I try to solve a heat diffusion problem on tetrahedral finite elements with nodal heat sources, which depend on the solution vector, in MATLAB. The nonlinear equation system looks like this:
BU' + AU = q(T)
with B being the heat capactiy matrix, A being the conductivity matrix, q being the source terms and U being the Temperature. I use an Adams-Bashforth/Trapezoid Rule predictor-corrector scheme with a Picard iteration followed by a time step control. The temperature for the source terms is evaluated exactly between the last time step's temperature and the predictor's temperature. Here is a simplified version of the predictor-corrector code. The calculation of the sources is a function.
% predictor
K0 = t(n)-t(n-1);
Upre(dirichlet) = u_d_t(coordinates(dirichlet,:));
Upre(FreeNodes) = U(FreeNodes,n) + (dt/2)*((2+dt/K0)*U_dt(FreeNodes,3) - (dt/K0)*U_dt(FreeNodes,1)); % predictor step
Uguess = Upre; % save as initial guess for Picard iteration
% corrector with picard iteration
while res >= picard_tolerance
T_theta = Uguess*theta + (1-theta)*U(:,n);
b = q(T_theta);
% Building right-hand side vector (without Dirichlet boundary conditions yet)

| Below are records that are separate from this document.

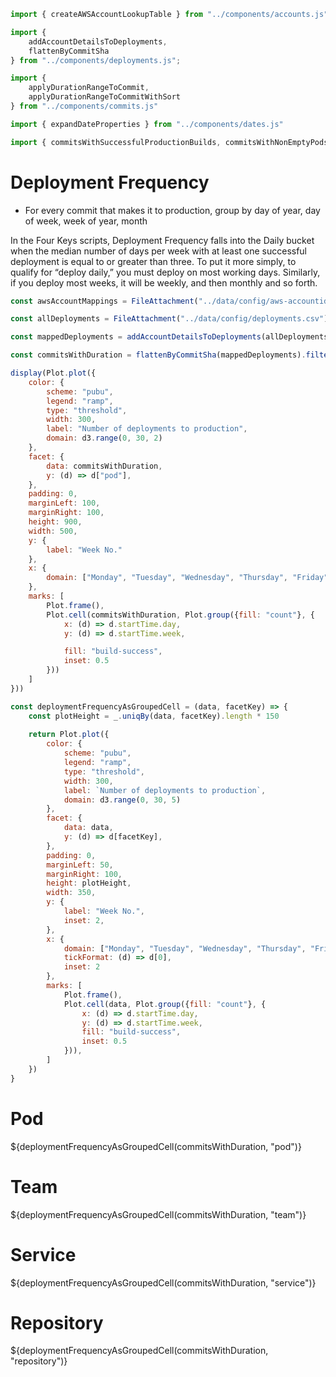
 ```js
import { createAWSAccountLookupTable } from "../components/accounts.js"

import {
    addAccountDetailsToDeployments,
    flattenByCommitSha
} from "../components/deployments.js";

import { 
    applyDurationRangeToCommit, 
    applyDurationRangeToCommitWithSort 
} from "../components/commits.js"

import { expandDateProperties } from "../components/dates.js"

import { commitsWithSuccessfulProductionBuilds, commitsWithNonEmptyPods } from "../components/filters.js"
```

# Deployment Frequency

<div class="tip grid-rowspan-2" label="Methodology">

- For every commit that makes it to production, group by day of year, day of week, week of year, month

</div>

<div class="note">

In the Four Keys scripts, Deployment Frequency falls into the Daily bucket when the median number of days per week with at least one successful deployment is equal to or greater than three. To put it more simply, to qualify for “deploy daily,” you must deploy on most working days. Similarly, if you deploy most weeks, it will be weekly, and then monthly and so forth.

</div>

```js
const awsAccountMappings = FileAttachment("../data/config/aws-accountid-config.json").json()
```

```js
const allDeployments = FileAttachment("../data/config/deployments.csv").csv();
```

```js
const mappedDeployments = addAccountDetailsToDeployments(allDeployments, createAWSAccountLookupTable(awsAccountMappings))

const commitsWithDuration = flattenByCommitSha(mappedDeployments).filter(commitsWithSuccessfulProductionBuilds).map(applyDurationRangeToCommit).filter(commitsWithNonEmptyPods)
```

```js
display(Plot.plot({
    color: {
        scheme: "pubu",
        legend: "ramp",
        type: "threshold",
        width: 300,
        label: "Number of deployments to production",
        domain: d3.range(0, 30, 2)
    },
    facet: {
        data: commitsWithDuration,
        y: (d) => d["pod"],
    },
    padding: 0,
    marginLeft: 100,
    marginRight: 100,
    height: 900,
    width: 500,
    y: {
        label: "Week No."
    },
    x: {
        domain: ["Monday", "Tuesday", "Wednesday", "Thursday", "Friday"]
    },
    marks: [
        Plot.frame(),
        Plot.cell(commitsWithDuration, Plot.group({fill: "count"}, {
            x: (d) => d.startTime.day,
            y: (d) => d.startTime.week,

            fill: "build-success",
            inset: 0.5
        }))
    ]
}))
```

```js
const deploymentFrequencyAsGroupedCell = (data, facetKey) => {
    const plotHeight = _.uniqBy(data, facetKey).length * 150
    
    return Plot.plot({
        color: {
            scheme: "pubu",
            legend: "ramp",
            type: "threshold",
            width: 300,
            label: `Number of deployments to production`,
            domain: d3.range(0, 30, 5)
        },
        facet: {
            data: data,
            y: (d) => d[facetKey],
        },
        padding: 0,
        marginLeft: 50,
        marginRight: 100,
        height: plotHeight,
        width: 350,
        y: {
            label: "Week No.",
            inset: 2,
        },
        x: {
            domain: ["Monday", "Tuesday", "Wednesday", "Thursday", "Friday"],
            tickFormat: (d) => d[0],
            inset: 2
        },
        marks: [
            Plot.frame(),
            Plot.cell(data, Plot.group({fill: "count"}, {
                x: (d) => d.startTime.day,
                y: (d) => d.startTime.week,
                fill: "build-success",
                inset: 0.5
            })),
        ]
    })
}
```


# Pod 

${deploymentFrequencyAsGroupedCell(commitsWithDuration, "pod")}

# Team

${deploymentFrequencyAsGroupedCell(commitsWithDuration, "team")}

# Service

${deploymentFrequencyAsGroupedCell(commitsWithDuration, "service")}


# Repository

${deploymentFrequencyAsGroupedCell(commitsWithDuration, "repository")}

rhs = ((2/dt)*B*U(:,n) + B*U_dt(:,1))+b;
% Applying Dirichlet Boundary Conditions to the Solution Vector
Ucor(dirichlet) = u_d_t(coordinates(dirichlet,:));
rhs = rhs - ((2/dt)*B+A)*Ucor;
% Solving the linearized system using the backslash operator
% P*U(n+1) = f(Un) => U(n+1) = P\f(Un)
Ucor(FreeNodes) = ((2/dt)*B(FreeNodes,FreeNodes)+A(FreeNodes,FreeNodes))\rhs(FreeNodes);
res = norm(Uguess-Ucor);
Uguess = Ucor;
U(:,n+1) = Ucor;
end
As you can see I use the backslash operator to solve the system. The non-linearity of the system should not be to bad. However, with increasing time steps the picard method converges more slowly and eventually stops to converge altogether. I need much bigger time steps though, so I put the whole corrector step into a function and tried to solve it with fsolve instead to see if I achieve quicker convergence. Unfortunately fsolve seems to never even finish the first time step. I suppose I did not configure the options for fsolve correctly. Can anyone tell me, how to configure fsolve for large sparse nonlinear systems ( We are talking about thousands upt to hundredthousands of equations). Or is there maybe a better solution than fsolve for this problem? Help and - as I am not an expert or computational engineer - explicit advice is greatly appreciated!